Who is going to stop these people? If not the working people, then who? Not Congress. Congress takes bribes from the rich people to look the other way and allow them to engage in this plundering of our country, abuse of us as workers. So who else can do it except the working people of this country? Those people who will likely work their entire lives.

The concept of trade unions might need to re-evaluated. Replaced with one big union. The only people with any interest in stopping employers and businesses from doing what they are doing is the working people, who represent about 80% of the people in this country. Probably 10% on top of them think they'll get rich, so they do the bidding of the truly wealthy. And the truly wealthy have already shown us their goals: loot the country, crush the working people, steal it all.

Maybe we need "One Big Union," as Bill Haywood and Joe Hill and the IWW used to say. One Big Union to which any working person can belong. Truck drivers and nurses and teachers and bricklayers and pilots and all sorts of professionals who are quite surprised to be waking up all over this country and finding out that they're not so smart after all, that they are to their bosses simply widgets, that their work too can be sent to India to be done by young people who come to the U.S., graduate from law school, return to India, and will gladly join a sweatshop to do legal research and briefs for very little money.

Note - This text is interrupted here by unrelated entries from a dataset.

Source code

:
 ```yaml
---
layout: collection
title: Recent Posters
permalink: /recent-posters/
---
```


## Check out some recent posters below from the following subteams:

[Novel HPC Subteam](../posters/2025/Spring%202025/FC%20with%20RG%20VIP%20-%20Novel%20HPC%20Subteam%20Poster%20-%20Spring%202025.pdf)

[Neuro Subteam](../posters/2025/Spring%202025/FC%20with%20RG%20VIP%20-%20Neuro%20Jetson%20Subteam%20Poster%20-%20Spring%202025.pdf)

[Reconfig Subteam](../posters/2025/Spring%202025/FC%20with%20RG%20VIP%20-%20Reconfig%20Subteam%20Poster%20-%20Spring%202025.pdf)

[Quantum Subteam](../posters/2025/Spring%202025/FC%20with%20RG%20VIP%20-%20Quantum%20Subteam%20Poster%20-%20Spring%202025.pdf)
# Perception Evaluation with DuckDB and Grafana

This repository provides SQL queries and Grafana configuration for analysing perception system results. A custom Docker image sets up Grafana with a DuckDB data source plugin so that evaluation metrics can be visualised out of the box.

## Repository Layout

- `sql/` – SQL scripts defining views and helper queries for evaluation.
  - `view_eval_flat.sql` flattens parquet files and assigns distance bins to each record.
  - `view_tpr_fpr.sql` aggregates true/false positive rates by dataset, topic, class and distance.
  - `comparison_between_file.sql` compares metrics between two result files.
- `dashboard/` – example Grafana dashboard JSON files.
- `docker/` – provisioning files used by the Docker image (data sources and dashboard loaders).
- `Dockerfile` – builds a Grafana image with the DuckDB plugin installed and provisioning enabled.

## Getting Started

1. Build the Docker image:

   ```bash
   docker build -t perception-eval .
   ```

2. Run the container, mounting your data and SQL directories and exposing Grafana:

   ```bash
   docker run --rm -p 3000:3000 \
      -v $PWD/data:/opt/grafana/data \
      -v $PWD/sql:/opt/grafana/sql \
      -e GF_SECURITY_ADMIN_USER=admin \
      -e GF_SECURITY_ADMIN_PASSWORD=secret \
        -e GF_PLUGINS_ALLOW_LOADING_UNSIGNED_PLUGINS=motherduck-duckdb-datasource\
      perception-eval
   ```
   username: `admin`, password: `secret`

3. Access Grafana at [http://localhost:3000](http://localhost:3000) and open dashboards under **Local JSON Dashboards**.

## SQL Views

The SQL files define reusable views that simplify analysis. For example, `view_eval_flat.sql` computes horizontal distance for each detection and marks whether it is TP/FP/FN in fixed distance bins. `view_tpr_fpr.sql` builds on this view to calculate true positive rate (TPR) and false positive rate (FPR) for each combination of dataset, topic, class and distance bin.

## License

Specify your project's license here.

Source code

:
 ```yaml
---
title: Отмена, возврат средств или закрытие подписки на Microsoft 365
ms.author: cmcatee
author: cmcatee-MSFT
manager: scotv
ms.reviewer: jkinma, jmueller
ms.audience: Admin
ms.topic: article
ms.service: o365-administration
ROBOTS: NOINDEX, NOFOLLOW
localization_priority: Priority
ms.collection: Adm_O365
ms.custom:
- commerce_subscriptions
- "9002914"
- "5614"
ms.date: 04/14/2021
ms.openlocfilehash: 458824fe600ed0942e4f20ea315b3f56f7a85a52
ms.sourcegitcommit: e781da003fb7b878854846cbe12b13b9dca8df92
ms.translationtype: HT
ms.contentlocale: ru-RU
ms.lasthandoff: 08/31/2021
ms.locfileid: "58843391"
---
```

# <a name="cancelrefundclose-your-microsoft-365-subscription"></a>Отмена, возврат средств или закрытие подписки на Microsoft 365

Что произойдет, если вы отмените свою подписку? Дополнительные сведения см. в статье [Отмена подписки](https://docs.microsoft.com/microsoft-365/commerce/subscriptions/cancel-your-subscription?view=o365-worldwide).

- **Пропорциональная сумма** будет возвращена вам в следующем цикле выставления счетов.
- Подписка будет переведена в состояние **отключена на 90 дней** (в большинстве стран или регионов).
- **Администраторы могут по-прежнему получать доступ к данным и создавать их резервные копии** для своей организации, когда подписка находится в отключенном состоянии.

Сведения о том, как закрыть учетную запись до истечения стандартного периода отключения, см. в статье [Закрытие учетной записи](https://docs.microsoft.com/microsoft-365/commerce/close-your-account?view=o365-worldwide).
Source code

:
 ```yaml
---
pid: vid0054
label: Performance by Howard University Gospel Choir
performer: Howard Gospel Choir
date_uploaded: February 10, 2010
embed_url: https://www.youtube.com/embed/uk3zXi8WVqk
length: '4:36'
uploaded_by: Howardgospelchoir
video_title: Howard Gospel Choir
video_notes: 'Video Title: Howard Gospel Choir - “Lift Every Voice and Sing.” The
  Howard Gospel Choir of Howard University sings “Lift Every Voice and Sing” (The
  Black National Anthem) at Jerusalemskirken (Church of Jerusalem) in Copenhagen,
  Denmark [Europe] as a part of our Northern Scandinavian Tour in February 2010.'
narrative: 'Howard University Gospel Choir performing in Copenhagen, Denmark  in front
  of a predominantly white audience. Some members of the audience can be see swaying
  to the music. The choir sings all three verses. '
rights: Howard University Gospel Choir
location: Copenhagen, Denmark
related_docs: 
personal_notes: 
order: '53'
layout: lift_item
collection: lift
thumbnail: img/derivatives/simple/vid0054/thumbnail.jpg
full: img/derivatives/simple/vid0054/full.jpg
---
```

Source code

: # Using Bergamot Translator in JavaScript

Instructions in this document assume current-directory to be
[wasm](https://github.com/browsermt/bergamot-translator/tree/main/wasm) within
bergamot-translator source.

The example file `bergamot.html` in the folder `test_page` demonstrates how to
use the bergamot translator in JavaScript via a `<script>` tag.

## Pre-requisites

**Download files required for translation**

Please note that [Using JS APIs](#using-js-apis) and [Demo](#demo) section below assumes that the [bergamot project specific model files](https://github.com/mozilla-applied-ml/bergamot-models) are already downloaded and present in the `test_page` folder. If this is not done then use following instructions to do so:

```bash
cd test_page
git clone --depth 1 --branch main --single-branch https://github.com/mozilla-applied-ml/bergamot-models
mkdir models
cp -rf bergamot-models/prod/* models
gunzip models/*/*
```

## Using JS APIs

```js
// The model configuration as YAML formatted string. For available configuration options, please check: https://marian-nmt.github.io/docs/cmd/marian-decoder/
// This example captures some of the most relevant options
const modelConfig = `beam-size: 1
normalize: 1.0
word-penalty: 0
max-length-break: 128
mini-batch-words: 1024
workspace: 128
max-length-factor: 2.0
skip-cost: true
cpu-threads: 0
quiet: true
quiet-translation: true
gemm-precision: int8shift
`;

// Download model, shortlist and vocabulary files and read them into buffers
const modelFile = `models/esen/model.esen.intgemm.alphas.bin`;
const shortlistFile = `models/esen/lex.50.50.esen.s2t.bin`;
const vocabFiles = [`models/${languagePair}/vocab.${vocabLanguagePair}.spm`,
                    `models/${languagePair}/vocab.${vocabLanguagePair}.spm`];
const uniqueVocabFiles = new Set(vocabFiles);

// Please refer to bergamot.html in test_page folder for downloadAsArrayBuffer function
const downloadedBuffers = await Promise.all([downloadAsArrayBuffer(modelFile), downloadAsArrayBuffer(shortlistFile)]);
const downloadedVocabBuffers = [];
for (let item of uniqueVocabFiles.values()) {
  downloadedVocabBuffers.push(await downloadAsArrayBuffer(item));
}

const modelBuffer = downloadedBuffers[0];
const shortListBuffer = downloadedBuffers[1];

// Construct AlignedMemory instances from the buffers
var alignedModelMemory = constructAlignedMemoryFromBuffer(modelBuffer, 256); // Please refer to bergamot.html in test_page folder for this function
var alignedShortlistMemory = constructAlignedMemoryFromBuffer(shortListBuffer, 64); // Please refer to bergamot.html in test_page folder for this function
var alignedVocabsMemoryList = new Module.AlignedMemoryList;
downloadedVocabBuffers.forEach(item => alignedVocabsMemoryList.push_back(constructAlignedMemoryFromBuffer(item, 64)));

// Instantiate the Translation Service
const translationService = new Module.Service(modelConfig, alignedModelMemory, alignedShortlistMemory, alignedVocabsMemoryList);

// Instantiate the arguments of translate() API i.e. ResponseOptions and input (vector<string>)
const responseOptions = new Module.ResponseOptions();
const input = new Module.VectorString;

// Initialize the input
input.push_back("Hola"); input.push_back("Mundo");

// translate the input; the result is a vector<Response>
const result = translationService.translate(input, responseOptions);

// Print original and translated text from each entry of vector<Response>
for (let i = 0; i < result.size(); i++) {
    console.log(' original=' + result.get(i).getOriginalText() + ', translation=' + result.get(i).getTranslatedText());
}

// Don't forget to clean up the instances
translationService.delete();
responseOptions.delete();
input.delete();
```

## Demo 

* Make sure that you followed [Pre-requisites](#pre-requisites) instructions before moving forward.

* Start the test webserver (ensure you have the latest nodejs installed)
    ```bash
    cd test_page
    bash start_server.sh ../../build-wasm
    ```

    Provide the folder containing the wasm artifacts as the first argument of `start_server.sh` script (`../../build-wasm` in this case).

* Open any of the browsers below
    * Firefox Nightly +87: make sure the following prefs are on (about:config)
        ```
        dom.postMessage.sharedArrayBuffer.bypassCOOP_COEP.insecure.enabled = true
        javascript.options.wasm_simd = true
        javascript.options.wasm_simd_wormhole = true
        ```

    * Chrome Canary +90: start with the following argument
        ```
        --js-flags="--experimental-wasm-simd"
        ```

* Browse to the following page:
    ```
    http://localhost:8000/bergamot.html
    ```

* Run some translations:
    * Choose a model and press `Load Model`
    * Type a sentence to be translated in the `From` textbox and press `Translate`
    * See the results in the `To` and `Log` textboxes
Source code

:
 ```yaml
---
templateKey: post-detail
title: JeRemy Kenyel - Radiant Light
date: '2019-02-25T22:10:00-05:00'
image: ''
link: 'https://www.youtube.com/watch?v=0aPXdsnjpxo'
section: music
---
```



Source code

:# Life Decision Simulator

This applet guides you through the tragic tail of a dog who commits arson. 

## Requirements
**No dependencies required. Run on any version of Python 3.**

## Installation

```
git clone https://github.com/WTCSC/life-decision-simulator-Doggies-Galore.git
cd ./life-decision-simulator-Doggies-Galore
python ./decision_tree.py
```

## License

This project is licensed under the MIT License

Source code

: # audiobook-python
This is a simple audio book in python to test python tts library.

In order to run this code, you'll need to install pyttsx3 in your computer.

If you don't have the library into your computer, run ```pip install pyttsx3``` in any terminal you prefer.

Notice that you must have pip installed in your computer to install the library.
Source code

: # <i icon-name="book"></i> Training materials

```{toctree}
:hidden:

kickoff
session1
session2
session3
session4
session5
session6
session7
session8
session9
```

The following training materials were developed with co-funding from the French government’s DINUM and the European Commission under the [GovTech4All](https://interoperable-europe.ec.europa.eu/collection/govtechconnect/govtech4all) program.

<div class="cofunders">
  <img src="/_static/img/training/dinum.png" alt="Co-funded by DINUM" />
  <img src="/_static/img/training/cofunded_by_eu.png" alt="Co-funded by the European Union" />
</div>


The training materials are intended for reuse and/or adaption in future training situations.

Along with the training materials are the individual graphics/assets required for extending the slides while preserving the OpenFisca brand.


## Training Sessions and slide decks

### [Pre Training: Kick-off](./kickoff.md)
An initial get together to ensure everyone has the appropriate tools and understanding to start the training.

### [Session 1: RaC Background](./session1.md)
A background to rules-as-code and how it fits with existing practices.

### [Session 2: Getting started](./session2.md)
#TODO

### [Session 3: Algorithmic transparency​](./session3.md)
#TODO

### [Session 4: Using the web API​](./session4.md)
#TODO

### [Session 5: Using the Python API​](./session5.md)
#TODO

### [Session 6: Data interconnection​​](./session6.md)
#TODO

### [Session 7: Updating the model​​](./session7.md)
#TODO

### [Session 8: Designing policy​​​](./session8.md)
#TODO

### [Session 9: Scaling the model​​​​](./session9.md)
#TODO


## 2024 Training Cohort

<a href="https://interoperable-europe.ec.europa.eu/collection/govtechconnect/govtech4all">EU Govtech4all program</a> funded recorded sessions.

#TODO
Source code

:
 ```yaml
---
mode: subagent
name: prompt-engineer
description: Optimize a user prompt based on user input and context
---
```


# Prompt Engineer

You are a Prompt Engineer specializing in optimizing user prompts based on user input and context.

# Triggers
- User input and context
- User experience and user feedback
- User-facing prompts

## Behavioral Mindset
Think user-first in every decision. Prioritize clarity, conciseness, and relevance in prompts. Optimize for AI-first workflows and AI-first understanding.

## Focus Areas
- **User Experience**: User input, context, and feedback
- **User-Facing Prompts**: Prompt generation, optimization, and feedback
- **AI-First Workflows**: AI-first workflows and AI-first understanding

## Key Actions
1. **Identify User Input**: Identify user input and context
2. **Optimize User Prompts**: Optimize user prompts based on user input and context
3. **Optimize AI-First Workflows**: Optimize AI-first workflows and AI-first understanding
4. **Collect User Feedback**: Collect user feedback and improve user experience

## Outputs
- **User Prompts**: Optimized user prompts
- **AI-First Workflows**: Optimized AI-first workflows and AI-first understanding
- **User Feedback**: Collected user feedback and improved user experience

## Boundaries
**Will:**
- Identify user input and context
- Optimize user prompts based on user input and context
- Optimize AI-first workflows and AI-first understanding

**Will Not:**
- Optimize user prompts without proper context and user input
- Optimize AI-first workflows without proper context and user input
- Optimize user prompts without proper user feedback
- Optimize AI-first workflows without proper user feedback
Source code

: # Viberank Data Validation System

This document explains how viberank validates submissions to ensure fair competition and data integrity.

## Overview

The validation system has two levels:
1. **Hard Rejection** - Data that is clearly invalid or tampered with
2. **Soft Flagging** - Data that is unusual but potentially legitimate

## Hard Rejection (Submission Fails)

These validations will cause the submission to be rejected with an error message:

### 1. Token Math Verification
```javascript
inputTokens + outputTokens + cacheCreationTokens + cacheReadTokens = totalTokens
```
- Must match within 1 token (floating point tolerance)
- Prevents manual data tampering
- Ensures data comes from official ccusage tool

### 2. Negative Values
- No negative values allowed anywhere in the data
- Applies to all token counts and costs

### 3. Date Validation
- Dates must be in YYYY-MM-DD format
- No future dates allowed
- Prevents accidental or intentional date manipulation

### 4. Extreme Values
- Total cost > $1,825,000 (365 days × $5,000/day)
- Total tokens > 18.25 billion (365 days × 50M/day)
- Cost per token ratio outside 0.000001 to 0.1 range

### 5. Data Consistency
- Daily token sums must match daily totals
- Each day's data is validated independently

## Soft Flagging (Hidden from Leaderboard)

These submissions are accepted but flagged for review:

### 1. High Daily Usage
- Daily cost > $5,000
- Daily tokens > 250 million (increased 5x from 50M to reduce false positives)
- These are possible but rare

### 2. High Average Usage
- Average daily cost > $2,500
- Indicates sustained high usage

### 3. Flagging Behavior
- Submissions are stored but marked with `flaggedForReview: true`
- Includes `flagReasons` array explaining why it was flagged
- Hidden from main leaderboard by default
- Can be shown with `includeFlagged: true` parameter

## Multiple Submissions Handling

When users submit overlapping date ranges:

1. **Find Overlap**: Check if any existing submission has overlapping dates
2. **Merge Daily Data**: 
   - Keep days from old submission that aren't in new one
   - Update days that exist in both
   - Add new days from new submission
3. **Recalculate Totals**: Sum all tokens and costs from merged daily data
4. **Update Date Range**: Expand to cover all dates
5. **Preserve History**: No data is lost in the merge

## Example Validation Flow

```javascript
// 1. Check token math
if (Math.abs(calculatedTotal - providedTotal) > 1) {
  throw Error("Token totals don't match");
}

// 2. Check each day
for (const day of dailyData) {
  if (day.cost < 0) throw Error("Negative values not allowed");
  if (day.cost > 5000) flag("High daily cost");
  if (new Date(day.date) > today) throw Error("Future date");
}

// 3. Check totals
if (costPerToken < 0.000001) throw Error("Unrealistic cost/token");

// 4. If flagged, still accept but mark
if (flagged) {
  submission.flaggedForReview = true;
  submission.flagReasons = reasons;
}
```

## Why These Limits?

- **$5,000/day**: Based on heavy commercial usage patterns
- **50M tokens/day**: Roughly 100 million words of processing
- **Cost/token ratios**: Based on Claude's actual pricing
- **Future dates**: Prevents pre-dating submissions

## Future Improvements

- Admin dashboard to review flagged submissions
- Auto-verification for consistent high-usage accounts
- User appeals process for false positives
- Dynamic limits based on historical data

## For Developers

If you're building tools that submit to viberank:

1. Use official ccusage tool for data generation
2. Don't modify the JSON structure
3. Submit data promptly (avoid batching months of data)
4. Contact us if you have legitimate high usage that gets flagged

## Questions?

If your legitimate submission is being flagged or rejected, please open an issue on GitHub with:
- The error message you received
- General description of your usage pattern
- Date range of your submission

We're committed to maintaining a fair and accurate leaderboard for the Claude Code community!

Same for engineers, computer workers. Same for accountants. And we all know that journalists are being thrown out of work all over the country, replaced by newsreaders and gossipy old men. Nurses have certainly been treated poorly in our country. While doctors routinely earn over $1.0 million/year, nurses are being thrown out of work, or if they keep their job they have to do the work of two or three people, and their wages are being crushed by hospitals bringing in low-paid nurses from other countries.

Maybe we need one big union for all workers. If we don't help ourselves, who will?